It can be said that the paradigm shift brought about by the new General Data Protection Regulation (GDPR) marked the beginning of a new era in the interpretation of data protection and privacy in the digital world, but the first year of transition has been primarily about learning.
In order to comply with data protection rules, organizations have first had to find out what data they own and what exactly they do with it. The more innovative organizations have realized that through this they create new value in the organization, as proper data management and a holistic picture provide the opportunity to make decisions and manage processes much more efficiently. Organized and analyzed data provide the impetus for growth and innovation.
It can also be said that the GDPR has become a data protection standard, as several countries outside the European Union have already implemented or are in the process of developing regulations that reflect the principles of the GDPR. For example, Brazil, China, India, Japan, South Korea, and the state of California have been active.
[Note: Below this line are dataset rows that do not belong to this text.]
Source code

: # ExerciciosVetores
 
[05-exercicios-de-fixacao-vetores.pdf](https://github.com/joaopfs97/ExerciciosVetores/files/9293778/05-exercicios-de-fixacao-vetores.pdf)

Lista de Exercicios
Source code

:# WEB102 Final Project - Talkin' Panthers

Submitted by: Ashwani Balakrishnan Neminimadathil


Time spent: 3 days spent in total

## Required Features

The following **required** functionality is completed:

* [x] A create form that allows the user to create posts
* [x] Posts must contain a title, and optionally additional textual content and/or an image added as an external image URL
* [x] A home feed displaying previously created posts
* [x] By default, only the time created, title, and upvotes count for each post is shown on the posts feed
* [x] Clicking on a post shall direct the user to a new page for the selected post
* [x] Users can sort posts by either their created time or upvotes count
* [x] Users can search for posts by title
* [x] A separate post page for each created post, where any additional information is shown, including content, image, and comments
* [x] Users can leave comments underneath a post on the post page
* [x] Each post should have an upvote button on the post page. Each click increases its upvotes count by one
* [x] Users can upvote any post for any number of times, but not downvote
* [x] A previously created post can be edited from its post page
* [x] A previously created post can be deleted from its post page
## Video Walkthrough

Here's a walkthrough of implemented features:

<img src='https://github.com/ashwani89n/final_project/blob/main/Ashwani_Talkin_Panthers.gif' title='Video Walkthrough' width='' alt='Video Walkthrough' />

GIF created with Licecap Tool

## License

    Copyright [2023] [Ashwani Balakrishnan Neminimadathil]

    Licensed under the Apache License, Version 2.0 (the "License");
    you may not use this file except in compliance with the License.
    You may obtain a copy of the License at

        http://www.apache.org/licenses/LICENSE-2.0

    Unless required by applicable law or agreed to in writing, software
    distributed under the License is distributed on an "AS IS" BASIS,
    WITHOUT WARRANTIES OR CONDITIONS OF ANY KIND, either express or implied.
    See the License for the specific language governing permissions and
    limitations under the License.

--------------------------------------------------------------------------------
In the digital age without borders, this trend to achieve a common global understanding of privacy is very welcomed.
In addition, the GDPR has significantly increased the need for data protection and privacy experts, with half a million data protection professionals already appointed in the European Union. The issue concerns not only technology people or lawyers but also marketers, teachers, government officials, secretaries – in fact, it can be said that today it is difficult to find a profession where you should not be familiar with data protection and information security rules.
However, change occurs in the business culture and must start at the management level. The moment when the concern about data protection leaves the IT room – is the moment change begins. Ideally, the protection of customer privacy could be at the starting point for all business processes – this is also supported by the so-called privacy by design obligation provided for in the GDPR.
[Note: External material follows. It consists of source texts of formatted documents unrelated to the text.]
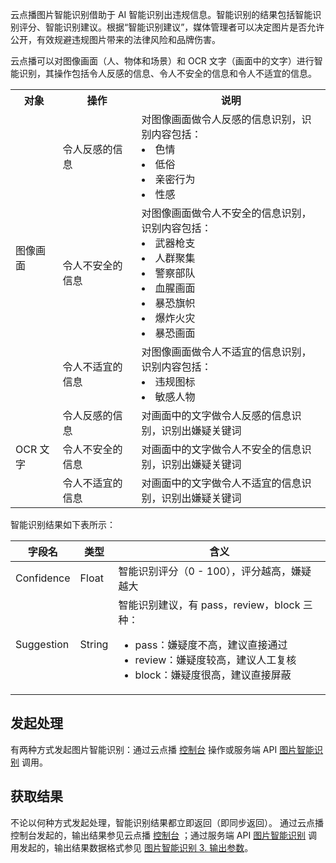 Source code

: 云点播图片智能识别借助于 AI 智能识别出违规信息。智能识别的结果包括智能识别评分、智能识别建议。根据“智能识别建议”，媒体管理者可以决定图片是否允许公开，有效规避违规图片带来的法律风险和品牌伤害。

云点播可以对图像画面（人、物体和场景）和 OCR 文字（画面中的文字）进行智能识别，其操作包括令人反感的信息、令人不安全的信息和令人不适宜的信息。

<table>
    <tr>
        <th style="width:15%">
            对象
        </th>
        <th style="width:25%">
            操作
        </th>
        <th>
            说明
        </th>
    </tr>
    <tr>
        <td rowspan=4>
            图像画面
        </td>
    </tr>
    <tr>
        <td>
            令人反感的信息
        </td>
        <td>
			对图像画面做令人反感的信息识别，识别内容包括：
			<li>色情</li>
			<li>低俗</li>
			<li>亲密行为</li>
			<li>性感</li>
        </td>
    </tr>
    <tr>
        <td>
            令人不安全的信息
        </td>
        <td>
			对图像画面做令人不安全的信息识别，识别内容包括：				
			<li>武器枪支</li>
            <li>人群聚集</li>
            <li>警察部队</li>
            <li>血腥画面</li>
            <li>暴恐旗帜</li>
            <li>爆炸火灾</li>
            <li>暴恐画面</li>
        </td>
    </tr>
    <tr>
        <td>
            令人不适宜的信息
        </td>
        <td>
            对图像画面做令人不适宜的信息识别，识别内容包括：
						<li>违规图标</li>
						<li>敏感人物</li>
        </td>
    </tr>
    <tr>
        <td rowspan=3>
            OCR 文字
        </td>
        <td>
			令人反感的信息
        </td>
        <td>
            对画面中的文字做令人反感的信息识别，识别出嫌疑关键词
        </td>
    </tr>
    <tr>
        <td>
            令人不安全的信息
        </td>
        <td>
            对画面中的文字做令人不安全的信息识别，识别出嫌疑关键词
        </td>
    </tr>
    <tr>
        <td>
            令人不适宜的信息
        </td>
        <td>
            对画面中的文字做令人不适宜的信息识别，识别出嫌疑关键词
        </td>
    </tr>
</table>

智能识别结果如下表所示：

| 字段名     | 类型   | 含义                                                         |
| ---------- | ------ | ------------------------------------------------------------ |
| Confidence | Float  | 智能识别评分（0 - 100），评分越高，嫌疑越大                |
| Suggestion | String | 智能识别建议，有 pass，review，block 三种：<ul><li>pass：嫌疑度不高，建议直接通过</li><li>review：嫌疑度较高，建议人工复核</li><li>block：嫌疑度很高，建议直接屏蔽</li></ul> |

## 发起处理

有两种方式发起图片智能识别：通过云点播 [控制台](https://cloud.tencent.com/document/product/266/73655) 操作或服务端 API [图片智能识别](https://cloud.tencent.com/document/product/266/73217) 调用。

## 获取结果
不论以何种方式发起处理，智能识别结果都立即返回（即同步返回）。
通过云点播控制台发起的，输出结果参见云点播 [控制台](https://cloud.tencent.com/document/product/266/73655) ；通过服务端 API  [图片智能识别](https://cloud.tencent.com/document/product/266/73217) 调用发起的，输出结果数据格式参见 [图片智能识别 3. 输出参数](https://cloud.tencent.com/document/api/266/73217#3.-.E8.BE.93.E5.87.BA.E5.8F.82.E6.95.B0)。
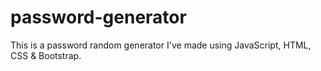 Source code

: # password-generator
This is a password random generator I've made using JavaScript, HTML, CSS &amp; Bootstrap.
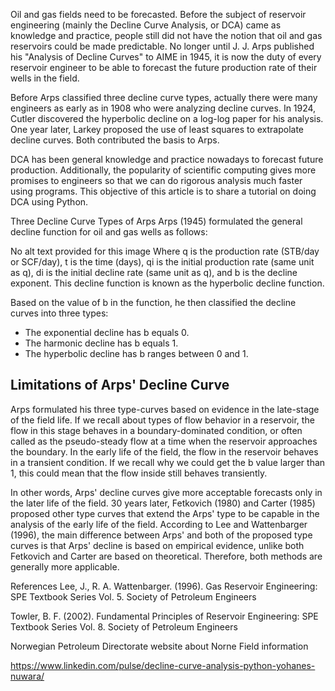 Oil and gas fields need to be forecasted. Before the subject of reservoir engineering (mainly the Decline Curve Analysis, or DCA) came as knowledge and practice, people still did not have the notion that oil and gas reservoirs could be made predictable. No longer until J. J. Arps published his "Analysis of Decline Curves" to AIME in 1945, it is now the duty of every reservoir engineer to be able to forecast the future production rate of their wells in the field.

Before Arps classified three decline curve types, actually there were many engineers as early as in 1908 who were analyzing decline curves. In 1924, Cutler discovered the hyperbolic decline on a log-log paper for his analysis. One year later, Larkey proposed the use of least squares to extrapolate decline curves. Both contributed the basis to Arps.

DCA has been general knowledge and practice nowadays to forecast future production. Additionally, the popularity of scientific computing gives more promises to engineers so that we can do rigorous analysis much faster using programs. This objective of this article is to share a tutorial on doing DCA using Python.

Three Decline Curve Types of Arps
Arps (1945) formulated the general decline function for oil and gas wells as follows:

No alt text provided for this image
Where q is the production rate (STB/day or SCF/day), t is the time (days), qi is the initial production rate (same unit as q), di is the initial decline rate (same unit as q), and b is the decline exponent. This decline function is known as the hyperbolic decline function.

Based on the value of b in the function, he then classified the decline curves into three types:

* The exponential decline has b equals 0.
* The harmonic decline has b equals 1.
* The hyperbolic decline has b ranges between 0 and 1.

## Limitations of Arps' Decline Curve
Arps formulated his three type-curves based on evidence in the late-stage of the field life. If we recall about types of flow behavior in a reservoir, the flow in this stage behaves in a boundary-dominated condition, or often called as the pseudo-steady flow at a time when the reservoir approaches the boundary. In the early life of the field, the flow in the reservoir behaves in a transient condition. If we recall why we could get the b value larger than 1, this could mean that the flow inside still behaves transiently.

In other words, Arps' decline curves give more acceptable forecasts only in the later life of the field. 30 years later, Fetkovich (1980) and Carter (1985) proposed other type curves that extend the Arps' type to be capable in the analysis of the early life of the field. According to Lee and Wattenbarger (1996), the main difference between Arps' and both of the proposed type curves is that Arps' decline is based on empirical evidence, unlike both Fetkovich and Carter are based on theoretical. Therefore, both methods are generally more applicable.

References
Lee, J., R. A. Wattenbarger. (1996). Gas Reservoir Engineering: SPE Textbook Series Vol. 5. Society of Petroleum Engineers

Towler, B. F. (2002). Fundamental Principles of Reservoir Engineering: SPE Textbook Series Vol. 8. Society of Petroleum Engineers

Norwegian Petroleum Directorate website about Norne Field information

https://www.linkedin.com/pulse/decline-curve-analysis-python-yohanes-nuwara/
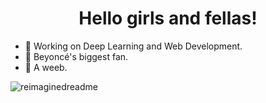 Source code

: <h1 align="center">Hello girls and fellas!</h1>

- 🔭 Working on Deep Learning and Web Development.
- 🐝 Beyoncé's biggest fan.
- 🫣 A weeb.

<img src="https://myreadme.vercel.app/api/embed/qmi03?panels=userstatistics,toprepositories,toplanguages,commitgraph" alt="reimaginedreadme" />

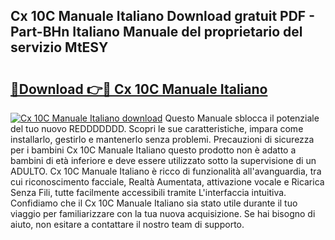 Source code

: ## Cx 10C Manuale Italiano Download gratuit PDF - Part-BHn Italiano Manuale del proprietario del servizio MtESY

# <h2><a href="http://dfgds1.blite.top/?on=Cx+10C+Manuale+Italiano">🔗Download 👉🔴 Cx 10C Manuale Italiano</a></h2>

[![Cx 10C Manuale Italiano download](https://i.imgur.com/lujVjoI.png)](http://dfgds1.blite.top/?on=Cx+10C+Manuale+Italiano)
Questo Manuale sblocca il potenziale del tuo nuovo REDDDDDDD. Scopri le sue caratteristiche, impara come installarlo, gestirlo e mantenerlo senza problemi. Precauzioni di sicurezza per i bambini Cx 10C Manuale Italiano questo prodotto non è adatto a bambini di età inferiore e deve essere utilizzato sotto la supervisione di un ADULTO. Cx 10C Manuale Italiano è ricco di funzionalità all'avanguardia, tra cui riconoscimento facciale, Realtà Aumentata, attivazione vocale e Ricarica Senza Fili, tutte facilmente accessibili tramite L'interfaccia intuitiva. Confidiamo che il Cx 10C Manuale Italiano sia stato utile durante il tuo viaggio per familiarizzare con la tua nuova acquisizione. Se hai bisogno di aiuto, non esitare a contattare il nostro team di supporto.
In terms of numbers, more than 200,000 cases have been dealt within the European Economic Area during the year, most of which were complaints from individuals and a smaller number of data breach reports.
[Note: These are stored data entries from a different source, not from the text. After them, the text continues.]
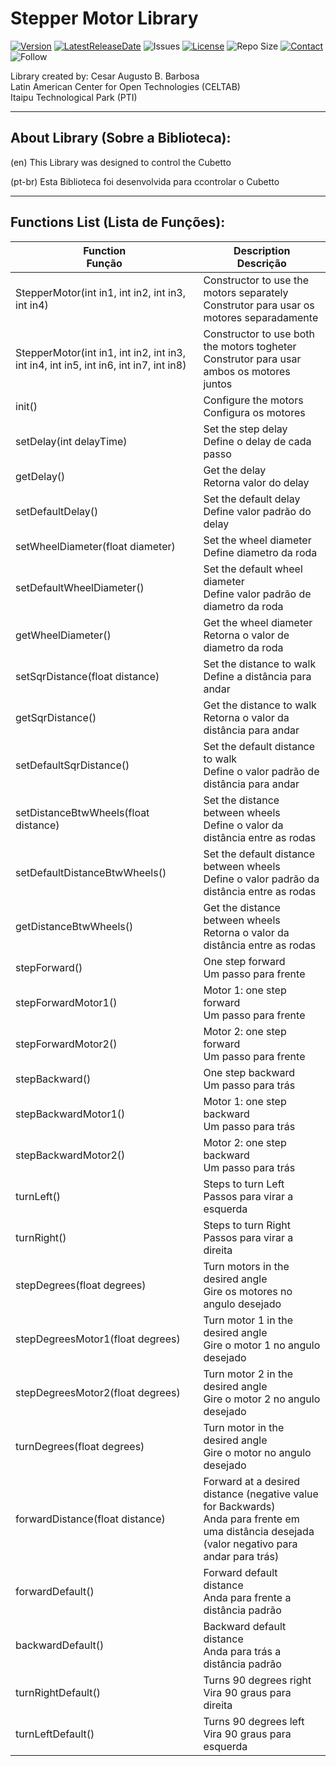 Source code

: # Stepper Motor Library

[![Version](https://img.shields.io/github/release/cesar-a-benitez/StepperMotor.svg?style=plastic)](https://github.com/cesar-a-benitez/StepperMotor/releases/tag/v1.2)
[![LatestReleaseDate](https://img.shields.io/github/release-date/cesar-a-benitez/StepperMotor.svg?style=plastic)]((https://github.com/cesar-a-benitez/StepperMotor/releases/tag/v1.2))
![Issues](https://img.shields.io/github/issues/cesar-a-benitez/StepperMotor.svg?style=plastic)
[![License](https://img.shields.io/github/license/desktop/desktop.svg?style=plastic)](https://github.com/desktop/desktop/blob/development/LICENSE)
![Repo Size](https://img.shields.io/github/repo-size/cesar-a-benitez/StepperMotor.svg?style=plastic)
[![Contact](https://img.shields.io/badge/Contact-E--mail-informational.svg?style=plastic)](mailto:cesar.augusto@ecomp.ufsm.br?subject=Contact%20Stepper%20Motor%20Library)
![Follow](https://img.shields.io/github/followers/cesar-a-benitez.svg?label=Follow&style=social)

Library created by: Cesar Augusto B. Barbosa  
Latin American Center for Open Technologies (CELTAB)    
Itaipu Technological Park (PTI)

***
## About Library (Sobre a Biblioteca):
  (en)
    This Library was designed to control the Cubetto


  (pt-br)
    Esta Biblioteca foi desenvolvida para ccontrolar o Cubetto

***
## Functions List (Lista de Funções):


   Function <br> Função | Description <br> Descrição
   ----|----
   StepperMotor(int in1, int in2, int in3, int in4) | Constructor to use the motors separately <br> Construtor para usar os motores separadamente
   StepperMotor(int in1, int in2, int in3, int in4, int in5, int in6, int in7, int in8) | Constructor to use both the motors togheter <br>  Construtor para usar ambos os motores juntos
   init()                               | Configure the motors <br> Configura os motores
   setDelay(int delayTime)              | Set the step delay <br> Define o delay de cada passo
   getDelay()                           | Get the delay <br> Retorna valor do delay
   setDefaultDelay()                    | Set the default delay <br> Define valor padrão do delay
   setWheelDiameter(float diameter)     | Set the wheel diameter <br> Define diametro da roda
   setDefaultWheelDiameter()            | Set the default wheel diameter <br> Define valor padrão de diametro da roda
   getWheelDiameter()                   | Get the wheel diameter <br> Retorna o valor de diametro da roda
   setSqrDistance(float distance)       | Set the distance to walk <br> Define a distância para andar
   getSqrDistance()                     | Get the distance to walk <br> Retorna o valor da distância para andar
   setDefaultSqrDistance()              | Set the default distance to walk <br> Define o valor padrão de distância para andar
   setDistanceBtwWheels(float distance) | Set the distance between wheels <br> Define o valor da distância entre as rodas
   setDefaultDistanceBtwWheels()        | Set the default distance between wheels <br> Define o valor padrão da distância entre as rodas
   getDistanceBtwWheels()               | Get the distance between wheels <br> Retorna o valor da distância entre as rodas
   stepForward()                        | One step forward <br> Um passo para frente
   stepForwardMotor1()                  | Motor 1: one step forward <br> Um passo para frente
   stepForwardMotor2()                  | Motor 2: one step forward <br> Um passo para frente
   stepBackward()                       | One step backward <br> Um passo para trás
   stepBackwardMotor1()                 | Motor 1: one step backward <br> Um passo para trás
   stepBackwardMotor2()                 | Motor 2: one step backward <br> Um passo para trás
   turnLeft()                           | Steps to turn Left <br> Passos para virar a esquerda
   turnRight()                          | Steps to turn Right <br> Passos para virar a direita
   stepDegrees(float degrees)           | Turn motors in the desired angle <br> Gire os motores no angulo desejado
   stepDegreesMotor1(float degrees)     | Turn motor 1 in the desired angle <br> Gire o motor 1 no angulo desejado
   stepDegreesMotor2(float degrees)     | Turn motor 2 in the desired angle <br> Gire o motor 2 no angulo desejado
   turnDegrees(float degrees)           | Turn motor in the desired angle <br> Gire o motor no angulo desejado
   forwardDistance(float distance)      | Forward at a desired distance (negative value for Backwards) <br> Anda para frente em uma distância desejada (valor negativo para andar para trás)
   forwardDefault()                     | Forward default distance <br>  Anda para frente a distância padrão
   backwardDefault()                    | Backward default distance <br> Anda para trás a distância padrão
   turnRightDefault()                   | Turns 90 degrees right <br> Vira 90 graus para direita
   turnLeftDefault()                    | Turns 90 degrees left <br> Vira 90 graus para esquerda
In total, fines of almost € 56 million have been imposed on 91 companies, of which € 50 million is a fine imposed on Google by the French Data Protection Authority. It cannot be said whether these numbers are large or small, but it can be said that time has been given to lay the groundwork.
A year later, we have established ourselves and seen the big picture – what is left now is to wait for more instructions, new court decisions including fines, which would help clarify the gray areas of the regulation. The entry into force of the ePrivacy Regulation, which regulates the protection of personal data in the field of electronic communications and creates new rules for the use of cookies, is also not far away.
While regulation in this area is certainly essential, it would be ideal if a widespread understanding would develop that the principles and obligations of the GDPR are not just a burden. More broadly behind it lies the key to cultural change, which would ensure security in the digital world, greater trust with the customer, and the means to innovate.